Companies Championing a Better Environment
The environment looms large in the news as of late. From public lands to climate change, both the American public and American companies seem to have something to say about our role in climate change and what we should do to for a better environment. While a surprising number of companies now commit to eco-friendly practices and products, four stand out in 2017 as champions of the environment and the next steps of renewable energy.
Apple‘s CEO Tim Cook is not shy on the topic of climate change and his company’s impact on the environment. He sent an open letter to all his employees after President Trump withdrew the United States from the Paris Climate agreement, expressing his disagreement with the president and his commitment to double down on Apple’s effort to combat climate change.
Apple commits to making its popular products, such as the latest iPhone 7, more eco-friendly but its also now powering popular services such as Siri and iMessage completely from renewable energy.

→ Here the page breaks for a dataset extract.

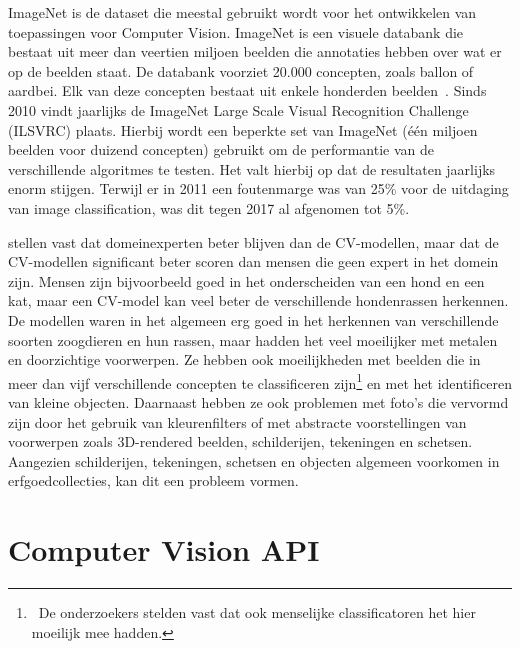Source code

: ImageNet is de dataset die meestal gebruikt wordt voor het ontwikkelen van toepassingen voor Computer Vision. ImageNet is een visuele databank die bestaat uit meer dan veertien miljoen beelden die annotaties hebben over wat er op de beelden staat. De databank voorziet 20.000 concepten, zoals ballon of aardbei. Elk van deze concepten bestaat uit enkele honderden beelden~\autocites{WikiImageNet}{Brownlee2019a}. Sinds 2010 vindt jaarlijks de ImageNet Large Scale Visual Recognition Challenge (ILSVRC) plaats. Hierbij wordt een beperkte set van ImageNet (één miljoen beelden voor duizend concepten) gebruikt om de performantie van de verschillende algoritmes te testen. Het valt hierbij op dat de resultaten jaarlijks enorm stijgen. Terwijl er in 2011 een foutenmarge was van 25\% voor de uitdaging van image classification, was dit tegen 2017 al afgenomen tot 5\%. 

\textcite{Russakovsky2014} stellen vast dat domeinexperten beter blijven dan de CV-modellen, maar dat de CV-modellen significant beter scoren dan mensen die geen expert in het domein zijn. Mensen zijn bijvoorbeeld goed in het onderscheiden van een hond en een kat, maar een CV-model kan veel beter de verschillende hondenrassen herkennen. De modellen waren in het algemeen erg goed in het herkennen van verschillende soorten zoogdieren en hun rassen, maar hadden het veel moeilijker met metalen en doorzichtige voorwerpen. Ze hebben ook moeilijkheden met beelden die in meer dan vijf verschillende concepten te classificeren zijn\footnote{~De onderzoekers stelden vast dat ook menselijke classificatoren het hier moeilijk mee hadden.} en met het identificeren van kleine  objecten. Daarnaast hebben ze ook problemen met foto’s die vervormd zijn door het gebruik van kleurenfilters  of met abstracte voorstellingen van voorwerpen zoals 3D-rendered beelden, schilderijen, tekeningen en schetsen. Aangezien schilderijen, tekeningen, schetsen en objecten algemeen voorkomen in erfgoedcollecties, kan dit een probleem vormen.

\section{Computer Vision API}
\label{sec:CV-API}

These services are housed in giant data centers around the world and Apple uses wind and solar energy to power them.
Patagonia is a popular camping and hiking outfitter that cares deeply out the well-being of our parks, forests and public lands. So when politicians express interest in turning that land over to private ownership, companies like Patagonia don’t take it lightly.
Early this year, Utah Representative Jason Chaffetz proposed moving more than 3 million acres of public land from federal to state ownership, essentially jeopardizing its funding and federal protection. The Utah public was outraged, but Patagonia was particularly vocal in the fight against this move to the point that it was inevitably rescinded in February. Now Patagonia is standing up for National Monuments like Bears Ears, also in Utah.
It’s not hard to explain why Tesla’s success is good for a better environment. Its electric vehicles have zero carbon emissions so the more of them on the road, the fewer gas guzzlers drive around in their place. But like Tim Cook and Apple, Tesla CEO Elon Musk carries a celebrity status regarding his commitment to the environment and ambition to change the industry with more eco-friendly products.
Most people know about the Tesla Model S, the company’s flagship car, but that’s only a cornerstone in Tesla’s foundation. Elon Musk has invested heavily in the self-powered home, producing both solar panels and large-capacity battery packs that act as either backup generators or solar storage devices when the sun goes down at night.
No need to read it twice, this isn’t a typo. Exxon Mobil and other major energy companies are recognizing the reality of climate changes to investing resources in renewable energy. Going back to the United States’ withdrawal from the Paris Climate Agreement, even energy companies expressed concern over this country’s role in climate change. Or, more specifically, lack thereof.
This isn’t to say that oil companies deserve a moral pat on the back, but it is evidence to suggest that climate change and a shift in energy production is finally hitting big oil in the one place they do notice — their wallets. If American energy won’t invest in renewables, China and India will. That’s a reality that is now enticing enough to force action from our own domestic energy companies.